-- Description of the task --
Exactly the lines from the beginning of the records to the line with "input is provided.", both ends included, are to be given again, and pictures are to be left out.

-- Supplied data --
━━━━━━
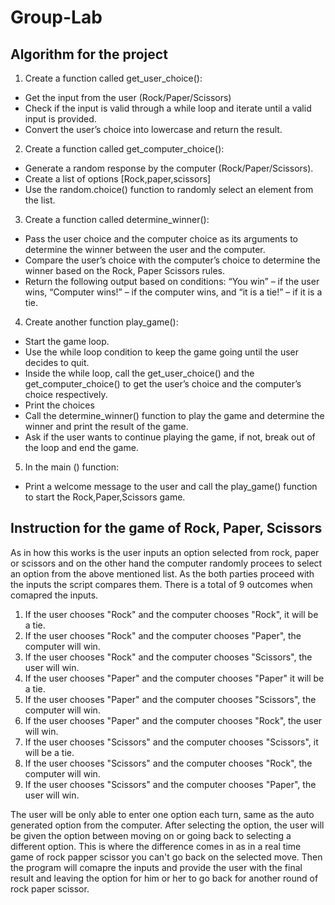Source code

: # Group-Lab

## Algorithm for the project

1.	Create a function called get_user_choice():
-	Get the input from the user (Rock/Paper/Scissors)
-	Check if the input is valid through a while loop and iterate until a valid input is provided.
-	Convert the user’s choice into lowercase and return the result.
2.	Create a function called get_computer_choice():
-	Generate a random response by the computer (Rock/Paper/Scissors).
-	Create a list of options [Rock,paper,scissors]
-	Use the random.choice() function to randomly select an element from the list.
3.	Create a function called determine_winner():
-	Pass the user choice and the computer choice as its arguments to determine the winner between the user and the computer.
-	Compare the user’s choice with the computer’s choice to determine the winner based on the Rock, Paper Scissors rules. 
-	Return the following output based on conditions: “You win” – if the user wins, “Computer wins!” – if the computer wins, and “it is a tie!” – if it is a tie.
4.	Create another function play_game():
-	Start the game loop.
-	Use the while loop condition to keep the game going until the user decides to quit. 
-	Inside the while loop, call the get_user_choice() and the get_computer_choice() to get the user’s choice and the computer’s choice respectively.
-	Print the choices
-	Call the determine_winner() function to play the game and determine the winner and print the result of the game.
-	Ask if the user wants to continue playing the game, if not, break out of the loop and end the game.
5.	In the main () function:
-	Print a welcome message to the user and call the play_game() function to start the Rock,Paper,Scissors game.

## Instruction for the game of Rock, Paper, Scissors
As in how this works is the user inputs an option selected from rock, paper or scissors and on the other hand the computer randomly procees to select an option from the above mentioned list. As the both parties proceed with the inputs the script compares them. There is a total of 9 outcomes when comapred the inputs.

1) If the user chooses "Rock" and the computer chooses "Rock", it will be a tie. 
2) If the user chooses "Rock" and the computer chooses "Paper", the computer will win.
3) If the user chooses "Rock" and the computer chooses "Scissors", the user will win.
4) If the user chooses "Paper" and the computer chooses "Paper" it will be a tie.
5) If the user chooses "Paper" and the computer chooses "Scissors", the computer will win.
6) If the user chooses "Paper" and the computer chooses "Rock", the user will win.
7) If the user chooses "Scissors" and the computer chooses "Scissors", it will be a tie.
8) If the user chooses "Scissors" and the computer chooses "Rock", the computer will win.
9) If the user chooses "Scissors" and the computer chooses "Paper", the user will win.

The user will be only able to enter one option each turn, same as the auto generated option from the computer. After selecting the option, the user will be given the option between moving on or going back to selecting a different option. This is where the difference comes in as in a real time game of rock papper scissor you can't go back on the selected move. Then the program will comapre the inputs and provide the user with the final result and leaving the option for him or her to go back for another round of rock paper scissor.
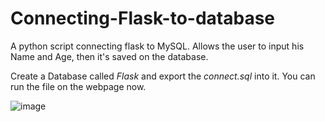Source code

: # Connecting-Flask-to-database
A python script connecting flask to MySQL. Allows the user to input his Name and Age, then it's saved on the database. 

Create a Database called _Flask_ and export the _connect.sql_ into it. You can run the file on the webpage now.

![image](https://user-images.githubusercontent.com/48374660/129476467-9b2659fe-094c-4ead-bdbe-5069926dfd2f.png)

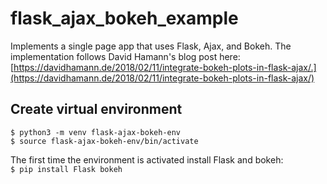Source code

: # flask_ajax_bokeh_example
Implements a single page app that uses Flask, Ajax, and Bokeh.  The
implementation follows David Hamann's blog post here:  
[https://davidhamann.de/2018/02/11/integrate-bokeh-plots-in-flask-ajax/.](https://davidhamann.de/2018/02/11/integrate-bokeh-plots-in-flask-ajax/)

## Create virtual environment  

`$ python3 -m venv flask-ajax-bokeh-env`  
`$ source flask-ajax-bokeh-env/bin/activate`  

The first time the environment is activated install Flask and bokeh:  
`$ pip install Flask bokeh`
━━━━━━
-- Solution to this problem --
Source code

: # Group-Lab

## Algorithm for the project

1.	Create a function called get_user_choice():
-	Get the input from the user (Rock/Paper/Scissors)
-	Check if the input is valid through a while loop and iterate until a valid input is provided.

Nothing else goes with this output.